* Activity *
Only the lines from the first line of the entries through the line with "As part of these" belong in the answer, each restated word for word and without pictures.

* Saved entries *

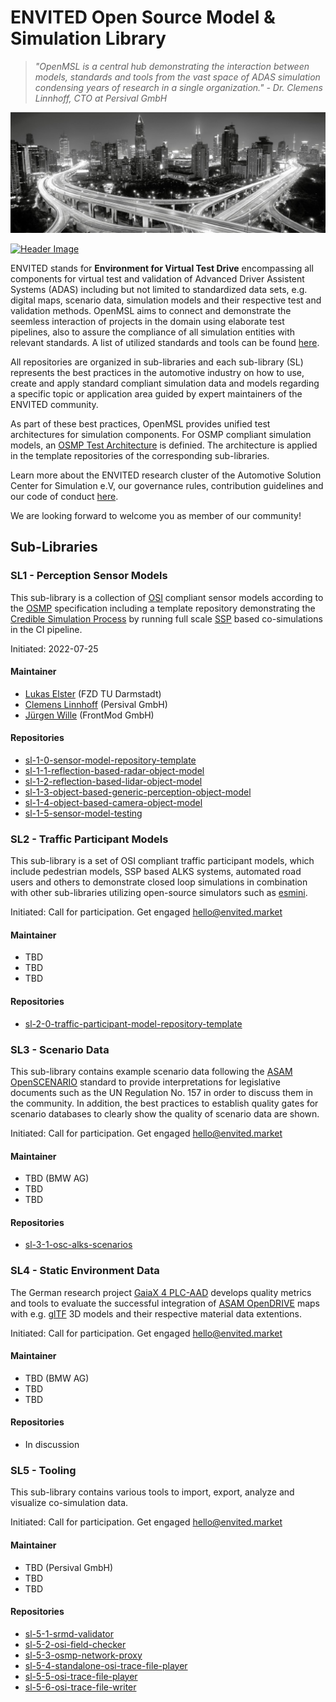 # ENVITED Open Source Model & Simulation Library

> *"OpenMSL is a central hub demonstrating the interaction between models, standards and tools from the vast space of ADAS simulation condensing years of research in a single organization." - Dr. Clemens Linnhoff, CTO at Persival GmbH*

![tp header](/doc/img/envited.png)

[![Header Image](https://img.shields.io/twitter/follow/ASCS_eV?label=Follow&style=social)](https://twitter.com/ASCS_eV)

ENVITED stands for **Environment for Virtual Test Drive** encompassing all components for virtual test and validation of Advanced Driver Assistent Systems (ADAS)
including but not limited to standardized data sets, e.g. digital maps, scenario data, simulation models and their respective test and validation methods.
OpenMSL aims to connect and demonstrate the seemless interaction of projects in the domain using elaborate test pipelines, also to assure the compliance of all simulation entities with relevant standards.
A list of utilized standards and tools can be found [here](/doc/related_work.md).

All repositories are organized in sub-libraries and each sub-library (SL) represents the best practices in the automotive industry on
how to use, create and apply standard compliant simulation data and models regarding a specific topic or application area guided by expert maintainers of the ENVITED community.

As part of these best practices, OpenMSL provides unified test architectures for simulation components.
For OSMP compliant simulation models, an [OSMP Test Architecture](/doc/osmp_test_architecture.md) is definied.
The architecture is applied in the template repositories of the corresponding sub-libraries.

Learn more about the ENVITED research cluster of the Automotive Solution Center for Simulation e.V, our governance rules, contribution guidelines and our code of conduct [here](/README.md).

We are looking forward to welcome you as member of our community!

## Sub-Libraries

### SL1 - Perception Sensor Models

This sub-library is a collection of [OSI](https://github.com/OpenSimulationInterface/open-simulation-interface) compliant sensor models according to the [OSMP](https://github.com/OpenSimulationInterface/osi-sensor-model-packaging) specification including a template repository
demonstrating the [Credible Simulation Process](https://setlevel.de/assets/forschungsergebnisse/Credible-Simulation-Process-v1.0.pdf) by running full scale [SSP](https://ssp-standard.org/) based co-simulations in the CI pipeline.

Initiated: 2022-07-25
  
#### Maintainer

- [Lukas Elster](https://github.com/LukasElster) (FZD TU Darmstadt)
- [Clemens Linnhoff](https://github.com/ClemensLinnhoff) (Persival GmbH)
- [Jürgen Wille](https://github.com/FM-juergenW) (FrontMod GmbH)
  
#### Repositories

- [sl-1-0-sensor-model-repository-template](https://github.com/openMSL/sl-1-0-sensor-model-repository-template)
- [sl-1-1-reflection-based-radar-object-model](https://github.com/openMSL/sl-1-1-reflection-based-radar-object-model)
- [sl-1-2-reflection-based-lidar-object-model](https://github.com/openMSL/sl-1-2-reflection-based-lidar-object-model)
- [sl-1-3-object-based-generic-perception-object-model](https://github.com/openMSL/sl-1-3-object-based-generic-perception-object-model)
- [sl-1-4-object-based-camera-object-model](https://github.com/openMSL/sl-1-4-object-based-camera-object-model)
- [sl-1-5-sensor-model-testing](https://github.com/openMSL/sl-1-5-sensor-model-testing)

### SL2 - Traffic Participant Models

This sub-library is a set of OSI compliant traffic participant models, which include pedestrian models, SSP based ALKS systems, automated road users and others to demonstrate closed loop simulations in combination with other sub-libraries utilizing open-source simulators such as [esmini](https://github.com/esmini/esmini).

Initiated: Call for participation. Get engaged [hello@envited.market](mailto:hello@envited.market)

#### Maintainer

- TBD
- TBD
- TBD
  
#### Repositories

- [sl-2-0-traffic-participant-model-repository-template](https://github.com/openMSL/sl-2-0-traffic-participant-model-repository-template)

### SL3 - Scenario Data

This sub-library contains example scenario data following the [ASAM OpenSCENARIO](https://www.asam.net/standards/detail/openscenario/) standard to provide interpretations for legislative documents such as the UN Regulation No. 157 in order to discuss them in the community.
In addition, the best practices to establish quality gates for scenario databases to clearly show the quality of scenario data are shown.

Initiated: Call for participation. Get engaged [hello@envited.market](mailto:hello@envited.market)

#### Maintainer

- TBD (BMW AG)
- TBD
- TBD
  
#### Repositories

- [sl-3-1-osc-alks-scenarios](https://github.com/asam-oss/OSC-ALKS-scenarios)

### SL4 - Static Environment Data

The German research project [GaiaX 4 PLC-AAD](https://www.gaia-x4plcaad.info/) develops quality metrics and tools to evaluate the successful integration of [ASAM OpenDRIVE](https://www.asam.net/standards/detail/opendrive) maps
with e.g. [glTF](https://www.khronos.org/gltf/) 3D models and their respective material data extentions.

Initiated: Call for participation. Get engaged [hello@envited.market](mailto:hello@envited.market)

#### Maintainer

- TBD (BMW AG)
- TBD
- TBD
  
#### Repositories

- In discussion

### SL5 - Tooling

This sub-library contains various tools to import, export, analyze and visualize co-simulation data.

Initiated: Call for participation. Get engaged [hello@envited.market](mailto:hello@envited.market)

#### Maintainer

- TBD (Persival GmbH)
- TBD
- TBD
  
#### Repositories

- [sl-5-1-srmd-validator](https://github.com/openMSL/sl-5-1-srmd-validator)
- [sl-5-2-osi-field-checker](https://github.com/openMSL/sl-5-2-osi-field-checker)
- [sl-5-3-osmp-network-proxy](sl-5-3-osmp-network-proxy)
- [sl-5-4-standalone-osi-trace-file-player](https://github.com/openMSL/sl-5-4-standalone-osi-trace-file-player)
- [sl-5-5-osi-trace-file-player](https://github.com/openMSL/sl-5-5-osi-trace-file-player)
- [sl-5-6-osi-trace-file-writer](https://github.com/openMSL/sl-5-6-osi-trace-file-writer)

* Output of the task *
 # ENVITED Open Source Model & Simulation Library

> *"OpenMSL is a central hub demonstrating the interaction between models, standards and tools from the vast space of ADAS simulation condensing years of research in a single organization." - Dr. Clemens Linnhoff, CTO at Persival GmbH*

![tp header](/doc/img/envited.png)

[![Header Image](https://img.shields.io/twitter/follow/ASCS_eV?label=Follow&style=social)](https://twitter.com/ASCS_eV)

ENVITED stands for **Environment for Virtual Test Drive** encompassing all components for virtual test and validation of Advanced Driver Assistent Systems (ADAS)
including but not limited to standardized data sets, e.g. digital maps, scenario data, simulation models and their respective test and validation methods.
OpenMSL aims to connect and demonstrate the seemless interaction of projects in the domain using elaborate test pipelines, also to assure the compliance of all simulation entities with relevant standards.
A list of utilized standards and tools can be found [here](/doc/related_work.md).

All repositories are organized in sub-libraries and each sub-library (SL) represents the best practices in the automotive industry on
how to use, create and apply standard compliant simulation data and models regarding a specific topic or application area guided by expert maintainers of the ENVITED community.

As part of these best practices, OpenMSL provides unified test architectures for simulation components.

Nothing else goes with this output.